==== Information given

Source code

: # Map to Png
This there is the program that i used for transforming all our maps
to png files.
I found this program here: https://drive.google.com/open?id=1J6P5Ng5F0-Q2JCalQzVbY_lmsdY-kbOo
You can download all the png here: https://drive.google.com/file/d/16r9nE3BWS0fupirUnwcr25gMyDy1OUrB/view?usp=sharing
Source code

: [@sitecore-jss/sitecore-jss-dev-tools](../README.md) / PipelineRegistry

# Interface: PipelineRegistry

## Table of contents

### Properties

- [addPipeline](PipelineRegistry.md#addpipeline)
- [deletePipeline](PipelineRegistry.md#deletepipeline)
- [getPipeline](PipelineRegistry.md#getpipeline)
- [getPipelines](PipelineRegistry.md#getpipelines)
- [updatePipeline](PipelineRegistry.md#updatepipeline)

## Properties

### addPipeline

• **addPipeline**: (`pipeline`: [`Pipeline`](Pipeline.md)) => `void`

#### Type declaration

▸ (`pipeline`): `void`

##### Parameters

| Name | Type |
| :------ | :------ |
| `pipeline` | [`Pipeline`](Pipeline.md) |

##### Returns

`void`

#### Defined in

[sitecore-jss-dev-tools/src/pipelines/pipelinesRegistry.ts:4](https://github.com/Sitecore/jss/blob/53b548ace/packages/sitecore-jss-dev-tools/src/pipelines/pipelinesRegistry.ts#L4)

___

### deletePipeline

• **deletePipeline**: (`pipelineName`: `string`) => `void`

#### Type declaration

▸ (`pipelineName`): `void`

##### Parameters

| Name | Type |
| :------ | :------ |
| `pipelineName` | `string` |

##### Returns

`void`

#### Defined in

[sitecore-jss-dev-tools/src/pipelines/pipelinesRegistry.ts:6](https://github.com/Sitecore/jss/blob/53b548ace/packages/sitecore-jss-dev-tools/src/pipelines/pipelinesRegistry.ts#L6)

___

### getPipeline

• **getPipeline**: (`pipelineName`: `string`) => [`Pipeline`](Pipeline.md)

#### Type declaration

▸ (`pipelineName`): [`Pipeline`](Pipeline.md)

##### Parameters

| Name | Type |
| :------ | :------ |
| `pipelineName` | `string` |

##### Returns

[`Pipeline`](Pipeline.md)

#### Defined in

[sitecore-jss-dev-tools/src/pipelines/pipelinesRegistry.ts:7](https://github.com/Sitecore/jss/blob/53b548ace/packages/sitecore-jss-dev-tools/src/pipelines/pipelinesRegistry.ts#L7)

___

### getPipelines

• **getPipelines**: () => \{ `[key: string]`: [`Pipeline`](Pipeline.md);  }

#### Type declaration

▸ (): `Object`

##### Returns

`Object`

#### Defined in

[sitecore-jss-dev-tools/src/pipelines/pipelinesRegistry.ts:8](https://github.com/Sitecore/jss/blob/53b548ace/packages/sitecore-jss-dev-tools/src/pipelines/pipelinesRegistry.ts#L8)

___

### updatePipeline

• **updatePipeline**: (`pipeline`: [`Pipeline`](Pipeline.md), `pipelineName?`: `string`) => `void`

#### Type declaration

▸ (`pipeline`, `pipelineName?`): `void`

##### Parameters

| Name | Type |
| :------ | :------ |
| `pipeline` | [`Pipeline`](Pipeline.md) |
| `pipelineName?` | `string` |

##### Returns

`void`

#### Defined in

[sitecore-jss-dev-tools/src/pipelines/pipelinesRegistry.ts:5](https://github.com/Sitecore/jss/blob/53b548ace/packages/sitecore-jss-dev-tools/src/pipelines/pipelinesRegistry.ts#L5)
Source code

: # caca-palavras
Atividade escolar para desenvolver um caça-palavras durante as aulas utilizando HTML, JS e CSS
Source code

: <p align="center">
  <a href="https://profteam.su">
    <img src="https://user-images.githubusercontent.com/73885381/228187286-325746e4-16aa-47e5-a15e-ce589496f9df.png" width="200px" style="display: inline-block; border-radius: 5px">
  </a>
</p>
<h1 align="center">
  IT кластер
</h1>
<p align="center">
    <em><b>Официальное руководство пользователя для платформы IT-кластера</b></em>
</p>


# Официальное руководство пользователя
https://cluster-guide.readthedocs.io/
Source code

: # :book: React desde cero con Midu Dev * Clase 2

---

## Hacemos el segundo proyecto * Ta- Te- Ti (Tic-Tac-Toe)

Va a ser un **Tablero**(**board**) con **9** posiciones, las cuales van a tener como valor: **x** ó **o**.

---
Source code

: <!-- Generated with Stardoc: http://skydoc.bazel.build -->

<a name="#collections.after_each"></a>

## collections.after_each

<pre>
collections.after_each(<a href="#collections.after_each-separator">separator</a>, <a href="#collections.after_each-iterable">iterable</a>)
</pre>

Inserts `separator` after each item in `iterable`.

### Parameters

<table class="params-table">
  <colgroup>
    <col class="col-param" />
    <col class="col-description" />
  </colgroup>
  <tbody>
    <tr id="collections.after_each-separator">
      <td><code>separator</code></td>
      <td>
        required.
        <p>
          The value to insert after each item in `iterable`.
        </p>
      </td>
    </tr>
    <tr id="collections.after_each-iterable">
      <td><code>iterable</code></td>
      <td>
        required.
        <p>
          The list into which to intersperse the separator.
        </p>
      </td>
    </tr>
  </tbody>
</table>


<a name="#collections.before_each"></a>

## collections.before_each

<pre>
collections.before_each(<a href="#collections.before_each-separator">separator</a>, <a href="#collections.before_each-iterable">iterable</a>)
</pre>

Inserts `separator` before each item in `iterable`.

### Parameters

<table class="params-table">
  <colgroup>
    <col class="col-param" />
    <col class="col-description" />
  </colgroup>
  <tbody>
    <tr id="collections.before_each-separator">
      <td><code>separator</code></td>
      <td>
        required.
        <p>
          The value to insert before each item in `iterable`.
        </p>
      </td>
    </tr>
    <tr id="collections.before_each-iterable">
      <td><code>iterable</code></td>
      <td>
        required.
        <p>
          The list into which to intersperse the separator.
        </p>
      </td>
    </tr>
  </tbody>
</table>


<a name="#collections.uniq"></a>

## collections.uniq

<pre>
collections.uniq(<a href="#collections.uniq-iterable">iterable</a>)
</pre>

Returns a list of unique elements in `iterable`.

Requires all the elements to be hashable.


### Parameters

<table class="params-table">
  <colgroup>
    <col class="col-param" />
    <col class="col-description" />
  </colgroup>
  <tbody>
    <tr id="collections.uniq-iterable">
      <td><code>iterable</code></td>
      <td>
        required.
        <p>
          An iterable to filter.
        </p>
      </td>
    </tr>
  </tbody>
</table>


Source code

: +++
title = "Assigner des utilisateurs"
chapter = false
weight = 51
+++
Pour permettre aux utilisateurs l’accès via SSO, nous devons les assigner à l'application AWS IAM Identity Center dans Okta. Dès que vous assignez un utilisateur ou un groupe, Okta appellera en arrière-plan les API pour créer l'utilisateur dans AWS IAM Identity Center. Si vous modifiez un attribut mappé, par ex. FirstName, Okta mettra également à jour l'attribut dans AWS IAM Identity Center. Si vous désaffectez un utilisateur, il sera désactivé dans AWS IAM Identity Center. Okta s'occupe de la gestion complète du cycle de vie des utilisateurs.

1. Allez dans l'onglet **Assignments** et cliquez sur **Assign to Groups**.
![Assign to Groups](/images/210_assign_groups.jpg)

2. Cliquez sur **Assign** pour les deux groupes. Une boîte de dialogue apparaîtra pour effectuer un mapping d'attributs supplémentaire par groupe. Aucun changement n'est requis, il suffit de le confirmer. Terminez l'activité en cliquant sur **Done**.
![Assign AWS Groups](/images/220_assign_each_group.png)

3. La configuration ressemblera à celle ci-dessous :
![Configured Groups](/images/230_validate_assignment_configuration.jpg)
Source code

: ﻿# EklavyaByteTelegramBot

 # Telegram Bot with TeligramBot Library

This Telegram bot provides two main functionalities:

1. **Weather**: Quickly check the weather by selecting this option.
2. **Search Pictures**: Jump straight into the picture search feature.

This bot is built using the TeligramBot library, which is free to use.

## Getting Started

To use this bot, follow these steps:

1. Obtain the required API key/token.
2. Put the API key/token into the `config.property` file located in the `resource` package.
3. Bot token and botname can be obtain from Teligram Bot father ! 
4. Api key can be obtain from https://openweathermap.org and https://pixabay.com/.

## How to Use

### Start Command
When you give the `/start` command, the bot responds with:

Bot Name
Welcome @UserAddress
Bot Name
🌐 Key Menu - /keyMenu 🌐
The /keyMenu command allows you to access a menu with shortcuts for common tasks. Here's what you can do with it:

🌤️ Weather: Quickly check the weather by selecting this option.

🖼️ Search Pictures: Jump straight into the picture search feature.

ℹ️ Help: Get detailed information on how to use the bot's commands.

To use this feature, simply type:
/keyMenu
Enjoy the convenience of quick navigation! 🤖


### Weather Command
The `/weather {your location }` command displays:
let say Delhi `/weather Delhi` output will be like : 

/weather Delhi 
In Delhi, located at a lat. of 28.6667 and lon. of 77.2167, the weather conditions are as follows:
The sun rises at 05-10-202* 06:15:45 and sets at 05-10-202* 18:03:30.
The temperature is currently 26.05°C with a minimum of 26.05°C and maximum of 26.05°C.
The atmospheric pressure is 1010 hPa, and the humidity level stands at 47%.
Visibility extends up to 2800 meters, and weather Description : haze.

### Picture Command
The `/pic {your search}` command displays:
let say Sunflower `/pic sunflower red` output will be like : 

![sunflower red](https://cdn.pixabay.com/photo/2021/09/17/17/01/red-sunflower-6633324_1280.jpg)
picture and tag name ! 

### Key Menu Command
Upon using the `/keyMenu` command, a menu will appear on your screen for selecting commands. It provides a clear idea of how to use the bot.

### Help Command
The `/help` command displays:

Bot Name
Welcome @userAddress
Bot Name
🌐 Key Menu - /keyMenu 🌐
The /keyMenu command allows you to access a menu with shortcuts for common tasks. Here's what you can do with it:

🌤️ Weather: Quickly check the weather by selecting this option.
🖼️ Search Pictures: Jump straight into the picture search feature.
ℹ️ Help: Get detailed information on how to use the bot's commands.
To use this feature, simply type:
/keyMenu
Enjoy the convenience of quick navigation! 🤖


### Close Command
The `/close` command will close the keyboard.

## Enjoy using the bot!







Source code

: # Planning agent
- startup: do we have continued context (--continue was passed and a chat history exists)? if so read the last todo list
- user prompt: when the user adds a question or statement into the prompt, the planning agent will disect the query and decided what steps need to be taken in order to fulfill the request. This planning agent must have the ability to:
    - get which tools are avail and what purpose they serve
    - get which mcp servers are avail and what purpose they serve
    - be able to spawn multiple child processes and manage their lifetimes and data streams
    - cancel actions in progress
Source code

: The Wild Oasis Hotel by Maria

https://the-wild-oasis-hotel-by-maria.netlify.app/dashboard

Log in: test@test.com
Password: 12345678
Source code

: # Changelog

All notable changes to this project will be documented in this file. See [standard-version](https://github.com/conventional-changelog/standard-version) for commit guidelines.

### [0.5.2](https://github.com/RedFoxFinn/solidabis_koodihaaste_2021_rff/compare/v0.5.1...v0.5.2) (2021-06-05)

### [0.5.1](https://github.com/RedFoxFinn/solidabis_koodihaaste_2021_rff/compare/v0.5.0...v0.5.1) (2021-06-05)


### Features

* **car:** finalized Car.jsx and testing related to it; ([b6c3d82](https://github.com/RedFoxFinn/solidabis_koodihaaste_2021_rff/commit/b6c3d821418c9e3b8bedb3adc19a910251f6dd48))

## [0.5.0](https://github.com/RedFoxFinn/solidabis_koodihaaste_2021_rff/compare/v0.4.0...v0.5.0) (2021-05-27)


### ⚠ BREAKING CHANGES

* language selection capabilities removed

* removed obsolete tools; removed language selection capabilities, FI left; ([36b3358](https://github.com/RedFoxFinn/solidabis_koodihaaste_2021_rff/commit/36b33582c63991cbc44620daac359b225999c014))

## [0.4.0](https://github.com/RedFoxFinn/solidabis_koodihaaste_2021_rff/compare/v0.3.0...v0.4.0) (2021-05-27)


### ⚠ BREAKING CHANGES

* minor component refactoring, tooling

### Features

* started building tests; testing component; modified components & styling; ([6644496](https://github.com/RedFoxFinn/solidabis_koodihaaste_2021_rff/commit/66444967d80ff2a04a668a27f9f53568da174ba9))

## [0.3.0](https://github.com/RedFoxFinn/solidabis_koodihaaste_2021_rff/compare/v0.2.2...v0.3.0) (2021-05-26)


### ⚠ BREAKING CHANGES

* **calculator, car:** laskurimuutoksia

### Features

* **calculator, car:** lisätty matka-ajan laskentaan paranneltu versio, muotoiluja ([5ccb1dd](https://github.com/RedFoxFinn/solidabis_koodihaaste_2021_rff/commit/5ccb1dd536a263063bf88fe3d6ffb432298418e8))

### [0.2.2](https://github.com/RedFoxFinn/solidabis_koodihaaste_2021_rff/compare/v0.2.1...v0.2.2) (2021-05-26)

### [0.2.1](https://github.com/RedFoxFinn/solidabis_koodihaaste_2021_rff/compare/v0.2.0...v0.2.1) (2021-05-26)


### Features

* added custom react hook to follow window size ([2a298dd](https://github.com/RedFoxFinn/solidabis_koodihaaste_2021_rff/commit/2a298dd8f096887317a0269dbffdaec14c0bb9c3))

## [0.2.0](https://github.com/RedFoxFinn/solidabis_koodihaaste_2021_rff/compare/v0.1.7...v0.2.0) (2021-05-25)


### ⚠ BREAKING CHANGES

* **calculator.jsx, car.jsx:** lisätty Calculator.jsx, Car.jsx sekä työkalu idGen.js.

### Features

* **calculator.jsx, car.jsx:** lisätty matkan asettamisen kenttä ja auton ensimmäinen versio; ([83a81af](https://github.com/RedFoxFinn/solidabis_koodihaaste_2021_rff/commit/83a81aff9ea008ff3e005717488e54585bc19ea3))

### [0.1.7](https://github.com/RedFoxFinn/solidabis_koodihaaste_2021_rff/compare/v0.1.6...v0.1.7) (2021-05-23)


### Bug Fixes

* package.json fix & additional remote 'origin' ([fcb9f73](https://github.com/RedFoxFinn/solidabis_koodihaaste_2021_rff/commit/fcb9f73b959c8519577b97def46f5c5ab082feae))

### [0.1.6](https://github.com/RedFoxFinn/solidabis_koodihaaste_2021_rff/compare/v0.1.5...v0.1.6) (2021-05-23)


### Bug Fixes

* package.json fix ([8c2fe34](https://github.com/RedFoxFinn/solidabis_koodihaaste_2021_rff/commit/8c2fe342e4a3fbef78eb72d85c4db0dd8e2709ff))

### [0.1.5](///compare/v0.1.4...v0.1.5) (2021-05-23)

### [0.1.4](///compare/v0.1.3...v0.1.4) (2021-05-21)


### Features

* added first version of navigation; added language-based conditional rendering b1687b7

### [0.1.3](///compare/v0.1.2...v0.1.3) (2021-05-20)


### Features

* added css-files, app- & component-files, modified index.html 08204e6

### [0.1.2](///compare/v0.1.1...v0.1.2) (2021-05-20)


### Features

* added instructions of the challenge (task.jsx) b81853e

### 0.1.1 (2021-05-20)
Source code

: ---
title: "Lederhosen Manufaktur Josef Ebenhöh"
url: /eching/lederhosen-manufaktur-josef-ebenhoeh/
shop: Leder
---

========

Copy out each line of the data that has the word "string" in it.

* **Reply**
• **deletePipeline**: (`pipelineName`: `string`) => `void`
| `pipelineName` | `string` |
• **getPipeline**: (`pipelineName`: `string`) => [`Pipeline`](Pipeline.md)
| `pipelineName` | `string` |
• **getPipelines**: () => \{ `[key: string]`: [`Pipeline`](Pipeline.md);  }
• **updatePipeline**: (`pipeline`: [`Pipeline`](Pipeline.md), `pipelineName?`: `string`) => `void`
| `pipelineName?` | `string` |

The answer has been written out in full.